Ironically the mysterious Jungle Man turns out to be Jimmy Wells, a man Diana knew and (who for a time might have been thought to be the Phantom even by Falk himself before he abandoned the idea). He seems to be a man of an unusually long life who has grown up in the jungle and raised by elephants after the death of his parents, civilized but ferocious all the same, and he is married to a mysterious woman named June who turns out to be the Baroness, the former leader of the notorious Sky Band.
The quartet patch up their differences and head to the mysterious land of Ophir, hidden in a forbidden jungle inside a mountain. The Phantom fends off an attack from fighter planes and is thought to be lost. Diana, June, and Jimmy head on to the mountain but soon fall victim to the powerful queen of the natives there.
Needless to say the reports of the Phantom's demise are overdone and he survives to join up with Diana and the gang in the city, using his guile to force the information of the mountain kingdom from a member of the Singh Brotherhood.

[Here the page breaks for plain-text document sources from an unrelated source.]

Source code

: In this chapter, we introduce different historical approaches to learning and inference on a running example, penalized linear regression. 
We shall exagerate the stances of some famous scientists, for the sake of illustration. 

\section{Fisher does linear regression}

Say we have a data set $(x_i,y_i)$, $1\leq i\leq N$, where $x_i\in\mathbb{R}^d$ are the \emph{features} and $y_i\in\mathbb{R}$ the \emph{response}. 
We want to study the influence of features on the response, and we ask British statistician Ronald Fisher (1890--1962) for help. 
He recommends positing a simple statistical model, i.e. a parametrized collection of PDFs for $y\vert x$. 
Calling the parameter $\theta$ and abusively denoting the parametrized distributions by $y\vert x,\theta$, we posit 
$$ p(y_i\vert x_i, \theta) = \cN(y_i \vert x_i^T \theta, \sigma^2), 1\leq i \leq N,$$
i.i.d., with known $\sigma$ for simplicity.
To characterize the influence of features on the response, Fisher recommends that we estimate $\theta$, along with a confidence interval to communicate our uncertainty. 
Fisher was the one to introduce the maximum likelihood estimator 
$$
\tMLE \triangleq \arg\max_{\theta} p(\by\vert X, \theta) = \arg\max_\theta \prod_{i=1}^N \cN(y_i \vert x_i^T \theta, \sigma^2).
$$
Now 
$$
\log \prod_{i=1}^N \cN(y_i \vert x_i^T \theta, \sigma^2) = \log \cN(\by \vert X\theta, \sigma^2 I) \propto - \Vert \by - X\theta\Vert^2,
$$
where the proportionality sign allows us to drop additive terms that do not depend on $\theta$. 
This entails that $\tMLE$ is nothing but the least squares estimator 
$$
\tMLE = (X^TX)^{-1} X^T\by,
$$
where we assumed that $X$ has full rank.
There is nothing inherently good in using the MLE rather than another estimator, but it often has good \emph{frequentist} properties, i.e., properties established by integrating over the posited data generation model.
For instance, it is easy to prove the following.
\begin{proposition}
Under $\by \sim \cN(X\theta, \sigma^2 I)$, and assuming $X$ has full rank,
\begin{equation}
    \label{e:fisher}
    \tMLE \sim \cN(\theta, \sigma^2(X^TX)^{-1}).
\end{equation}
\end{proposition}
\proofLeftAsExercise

They are all taken captive though and pitted against one another. The queen's son seems very like Jimmy Wells and assumptions are made as to his parentage. The Singh Brotherhood resurface and joined by the King of the mountain tribe form a fatal threat to the heroes.
A battle ensues and the the heroes are saved, and the threat of the Singh Brotherhood is forestalled yet again. The new allies return to their jungle home atop an elephant, and the Phantom and Diana return to their own jungle to keep watch over their people. All is once again right with the world...for now.

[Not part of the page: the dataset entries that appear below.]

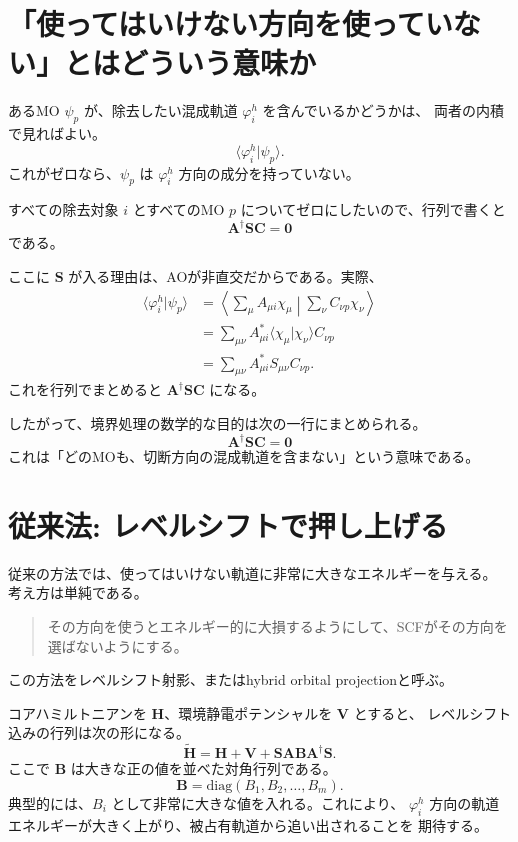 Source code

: \documentclass[uplatex,dvipdfmx,11pt]{jsarticle}
\newcommand{\Hcore}{\mathbf H}
\newcommand{\Venv}{\mathbf V}
\newcommand{\Smat}{\mathbf S}
\newcommand{\Amat}{\mathbf A}
\newcommand{\Bmat}{\mathbf B}
\newcommand{\Cmat}{\mathbf C}
\begin{document}
\section{「使ってはいけない方向を使っていない」とはどういう意味か}

あるMO \(\psi_p\) が、除去したい混成軌道 \(\varphi_i^h\) を含んでいるかどうかは、
両者の内積で見ればよい。
\[
  \langle \varphi_i^h | \psi_p \rangle .
\]
これがゼロなら、\(\psi_p\) は \(\varphi_i^h\) 方向の成分を持っていない。

すべての除去対象 \(i\) とすべてのMO \(p\) についてゼロにしたいので、行列で書くと
\[
  \Amat^\dagger \Smat \Cmat = \mathbf 0
\]
である。

ここに \(\Smat\) が入る理由は、AOが非直交だからである。実際、
\begin{align*}
\langle \varphi_i^h | \psi_p \rangle
&=
\left\langle
\sum_\mu A_{\mu i}\chi_\mu
\middle|
\sum_\nu C_{\nu p}\chi_\nu
\right\rangle \\
&=
\sum_{\mu\nu} A_{\mu i}^{*}
\langle \chi_\mu | \chi_\nu \rangle
C_{\nu p} \\
&=
\sum_{\mu\nu} A_{\mu i}^{*} S_{\mu\nu} C_{\nu p}.
\end{align*}
これを行列でまとめると \(\Amat^\dagger\Smat\Cmat\) になる。

したがって、境界処理の数学的な目的は次の一行にまとめられる。
\[
  \boxed{\Amat^\dagger \Smat \Cmat = \mathbf 0}
\]
これは「どのMOも、切断方向の混成軌道を含まない」という意味である。

\section{従来法: レベルシフトで押し上げる}

従来の方法では、使ってはいけない軌道に非常に大きなエネルギーを与える。
考え方は単純である。

\begin{quote}
その方向を使うとエネルギー的に大損するようにして、SCFがその方向を選ばないようにする。
\end{quote}

この方法をレベルシフト射影、またはhybrid orbital projectionと呼ぶ。

コアハミルトニアンを \(\Hcore\)、環境静電ポテンシャルを \(\Venv\) とすると、
レベルシフト込みの行列は次の形になる。
\[
  \widetilde{\Hcore}
  =
  \Hcore+\Venv+\Smat\Amat\Bmat\Amat^\dagger\Smat .
\]
ここで \(\Bmat\) は大きな正の値を並べた対角行列である。
\[
  \Bmat = \mathrm{diag}(B_1,B_2,\ldots,B_m).
\]
典型的には、\(B_i\) として非常に大きな値を入れる。これにより、
\(\varphi_i^h\) 方向の軌道エネルギーが大きく上がり、被占有軌道から追い出されることを
期待する。
\end{document}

This is a striking story with a wonderful awareness of classic Phantom lore. It reads very quickly, the brisk pace making for an exciting yarn. There are questions left unanswered and to be frank some of the characterizations seem a bit off at times (especially Diana) but overall a solid Phantom story. I just wish they hadn't taken so long to get it out. The artwork by Velluto does seem to suffer a bit as the story nears its end, though I cannot really tell if it's because of changes he made or the techniques of publication.
Advertised though in the back is a ad for the next Hermes new Phantom story, this one by Ron Goulart. Hopefully this one will hit the stands more frequently.